*Problem*
The lines to find are those in the entries that hold the word "mathbf"; copy every one of them.

*Recorded information*
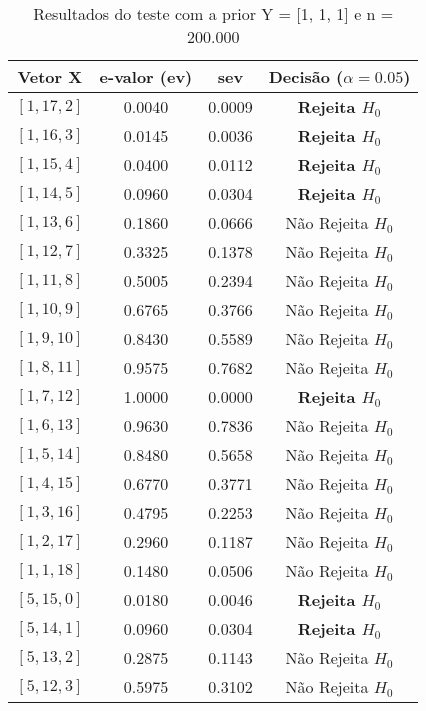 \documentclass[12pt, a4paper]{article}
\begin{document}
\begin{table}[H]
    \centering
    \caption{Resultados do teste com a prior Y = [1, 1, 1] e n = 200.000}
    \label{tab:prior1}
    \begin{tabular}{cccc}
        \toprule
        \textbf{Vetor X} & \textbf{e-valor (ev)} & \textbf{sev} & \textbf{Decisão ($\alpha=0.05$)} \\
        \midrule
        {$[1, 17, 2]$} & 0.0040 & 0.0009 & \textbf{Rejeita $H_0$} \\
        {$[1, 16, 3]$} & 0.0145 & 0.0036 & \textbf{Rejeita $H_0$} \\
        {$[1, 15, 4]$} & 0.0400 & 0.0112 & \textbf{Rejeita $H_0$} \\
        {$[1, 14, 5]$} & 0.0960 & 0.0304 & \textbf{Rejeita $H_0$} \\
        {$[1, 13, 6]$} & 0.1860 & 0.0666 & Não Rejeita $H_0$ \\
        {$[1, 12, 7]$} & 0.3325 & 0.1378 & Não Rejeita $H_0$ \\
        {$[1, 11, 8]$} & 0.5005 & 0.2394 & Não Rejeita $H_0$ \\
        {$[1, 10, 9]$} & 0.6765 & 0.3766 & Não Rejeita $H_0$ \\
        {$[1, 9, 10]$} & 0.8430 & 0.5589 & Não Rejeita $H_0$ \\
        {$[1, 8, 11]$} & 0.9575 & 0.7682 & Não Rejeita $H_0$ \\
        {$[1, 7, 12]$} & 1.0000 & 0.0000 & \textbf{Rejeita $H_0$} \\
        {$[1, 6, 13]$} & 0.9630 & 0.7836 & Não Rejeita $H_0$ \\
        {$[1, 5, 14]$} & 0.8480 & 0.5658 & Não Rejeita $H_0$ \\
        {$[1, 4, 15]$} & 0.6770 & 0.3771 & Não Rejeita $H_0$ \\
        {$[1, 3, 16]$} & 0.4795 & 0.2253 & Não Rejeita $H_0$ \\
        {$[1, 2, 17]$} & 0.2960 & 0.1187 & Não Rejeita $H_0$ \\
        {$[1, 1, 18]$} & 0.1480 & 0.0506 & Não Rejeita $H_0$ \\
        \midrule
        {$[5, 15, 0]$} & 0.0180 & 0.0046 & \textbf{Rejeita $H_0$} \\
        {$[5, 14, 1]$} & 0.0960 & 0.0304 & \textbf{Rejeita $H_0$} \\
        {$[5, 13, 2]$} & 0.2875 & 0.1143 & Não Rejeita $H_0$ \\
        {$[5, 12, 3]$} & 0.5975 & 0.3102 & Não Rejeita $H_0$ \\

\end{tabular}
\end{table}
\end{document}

...

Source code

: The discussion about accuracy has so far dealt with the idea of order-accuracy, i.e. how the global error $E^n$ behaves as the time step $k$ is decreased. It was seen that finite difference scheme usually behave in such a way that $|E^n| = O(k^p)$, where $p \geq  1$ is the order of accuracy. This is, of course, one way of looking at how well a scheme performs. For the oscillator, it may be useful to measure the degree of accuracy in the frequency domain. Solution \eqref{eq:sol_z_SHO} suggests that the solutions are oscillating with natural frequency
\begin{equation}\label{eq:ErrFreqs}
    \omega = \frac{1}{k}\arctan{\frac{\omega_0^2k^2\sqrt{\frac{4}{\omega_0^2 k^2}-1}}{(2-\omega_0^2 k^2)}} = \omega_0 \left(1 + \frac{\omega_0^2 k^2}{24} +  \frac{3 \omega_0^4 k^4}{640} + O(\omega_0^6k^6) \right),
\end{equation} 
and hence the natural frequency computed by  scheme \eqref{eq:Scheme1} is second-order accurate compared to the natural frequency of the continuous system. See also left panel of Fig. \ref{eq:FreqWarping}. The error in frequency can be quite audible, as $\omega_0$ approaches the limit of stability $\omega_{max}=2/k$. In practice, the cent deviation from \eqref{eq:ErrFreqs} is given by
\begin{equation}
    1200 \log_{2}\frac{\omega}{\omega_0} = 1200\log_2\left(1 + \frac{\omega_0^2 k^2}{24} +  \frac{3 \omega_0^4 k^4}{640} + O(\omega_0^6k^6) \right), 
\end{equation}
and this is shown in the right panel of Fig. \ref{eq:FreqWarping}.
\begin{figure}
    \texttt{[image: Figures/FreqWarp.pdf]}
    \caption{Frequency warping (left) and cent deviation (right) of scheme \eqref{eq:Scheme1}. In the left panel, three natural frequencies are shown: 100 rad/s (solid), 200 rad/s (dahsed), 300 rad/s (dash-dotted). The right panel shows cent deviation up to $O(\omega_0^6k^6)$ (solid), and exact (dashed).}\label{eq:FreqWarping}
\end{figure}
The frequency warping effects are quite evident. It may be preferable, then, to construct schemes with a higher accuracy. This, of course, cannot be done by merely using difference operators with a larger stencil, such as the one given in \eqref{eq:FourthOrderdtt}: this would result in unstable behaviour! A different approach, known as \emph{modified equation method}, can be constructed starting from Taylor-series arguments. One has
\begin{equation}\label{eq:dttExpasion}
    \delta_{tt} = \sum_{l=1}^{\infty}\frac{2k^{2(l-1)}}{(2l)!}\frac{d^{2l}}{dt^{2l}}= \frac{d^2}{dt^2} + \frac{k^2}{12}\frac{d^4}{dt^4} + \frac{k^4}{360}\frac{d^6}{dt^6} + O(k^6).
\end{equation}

==

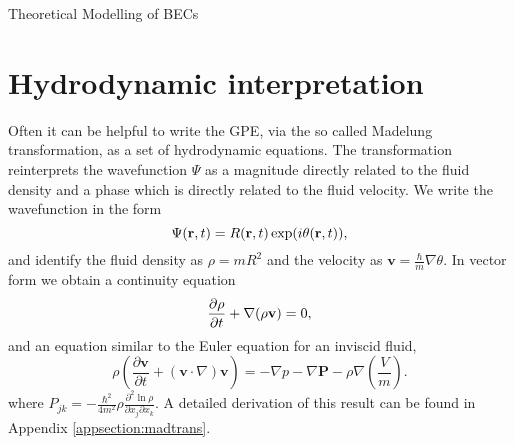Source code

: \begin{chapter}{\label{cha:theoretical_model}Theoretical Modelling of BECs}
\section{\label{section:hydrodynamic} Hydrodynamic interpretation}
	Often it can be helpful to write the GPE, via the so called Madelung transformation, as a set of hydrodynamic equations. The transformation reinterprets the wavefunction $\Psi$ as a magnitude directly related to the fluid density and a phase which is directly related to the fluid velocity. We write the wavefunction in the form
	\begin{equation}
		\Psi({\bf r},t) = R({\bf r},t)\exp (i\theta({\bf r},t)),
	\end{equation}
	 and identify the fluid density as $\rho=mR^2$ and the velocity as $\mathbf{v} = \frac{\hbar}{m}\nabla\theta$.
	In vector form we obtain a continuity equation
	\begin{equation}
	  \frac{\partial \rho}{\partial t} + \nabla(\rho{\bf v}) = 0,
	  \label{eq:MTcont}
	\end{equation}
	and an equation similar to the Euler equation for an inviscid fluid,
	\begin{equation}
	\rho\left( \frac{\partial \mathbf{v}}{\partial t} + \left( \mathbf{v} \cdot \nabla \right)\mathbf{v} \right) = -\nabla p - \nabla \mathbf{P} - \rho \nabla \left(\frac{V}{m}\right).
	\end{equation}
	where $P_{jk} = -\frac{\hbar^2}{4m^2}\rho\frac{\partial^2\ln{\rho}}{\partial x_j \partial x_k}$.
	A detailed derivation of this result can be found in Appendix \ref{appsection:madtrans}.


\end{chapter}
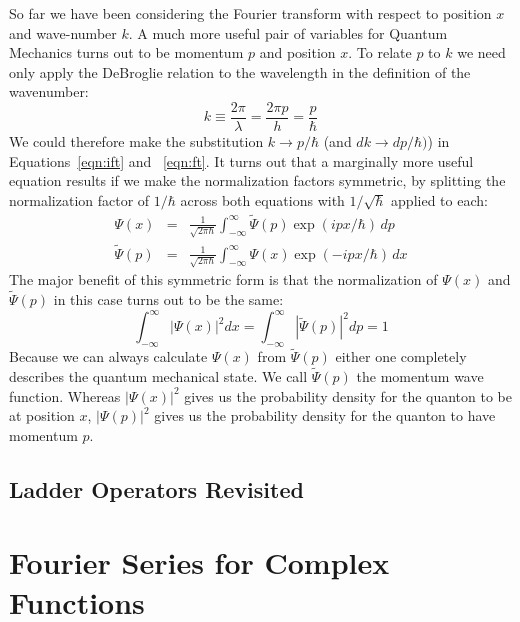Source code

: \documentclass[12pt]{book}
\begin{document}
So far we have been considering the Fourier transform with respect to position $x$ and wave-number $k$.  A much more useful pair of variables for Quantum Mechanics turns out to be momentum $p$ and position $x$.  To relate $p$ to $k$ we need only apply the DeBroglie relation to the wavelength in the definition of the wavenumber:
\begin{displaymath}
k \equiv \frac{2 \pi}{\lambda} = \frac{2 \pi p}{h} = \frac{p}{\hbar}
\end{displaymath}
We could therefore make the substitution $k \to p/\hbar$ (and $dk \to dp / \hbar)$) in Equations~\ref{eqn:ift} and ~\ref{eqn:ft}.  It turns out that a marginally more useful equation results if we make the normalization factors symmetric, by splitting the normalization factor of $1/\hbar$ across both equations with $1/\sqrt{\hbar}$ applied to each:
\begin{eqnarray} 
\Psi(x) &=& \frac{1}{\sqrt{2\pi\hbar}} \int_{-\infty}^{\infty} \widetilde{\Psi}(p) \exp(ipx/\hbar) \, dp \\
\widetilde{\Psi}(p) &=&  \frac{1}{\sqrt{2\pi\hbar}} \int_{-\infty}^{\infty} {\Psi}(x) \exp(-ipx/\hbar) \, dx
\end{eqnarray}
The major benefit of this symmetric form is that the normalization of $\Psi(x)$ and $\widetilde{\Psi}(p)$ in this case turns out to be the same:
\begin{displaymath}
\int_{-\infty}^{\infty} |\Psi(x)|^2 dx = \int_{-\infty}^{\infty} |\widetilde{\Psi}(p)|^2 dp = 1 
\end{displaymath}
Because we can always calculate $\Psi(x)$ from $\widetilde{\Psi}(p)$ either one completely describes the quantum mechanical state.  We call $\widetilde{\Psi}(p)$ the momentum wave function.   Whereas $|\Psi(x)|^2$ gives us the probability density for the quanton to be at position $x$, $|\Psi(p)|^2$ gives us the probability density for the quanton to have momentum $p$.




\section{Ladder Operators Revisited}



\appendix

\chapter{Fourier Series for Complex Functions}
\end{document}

*Result of this task*
	 and identify the fluid density as $\rho=mR^2$ and the velocity as $\mathbf{v} = \frac{\hbar}{m}\nabla\theta$.
	\rho\left( \frac{\partial \mathbf{v}}{\partial t} + \left( \mathbf{v} \cdot \nabla \right)\mathbf{v} \right) = -\nabla p - \nabla \mathbf{P} - \rho \nabla \left(\frac{V}{m}\right).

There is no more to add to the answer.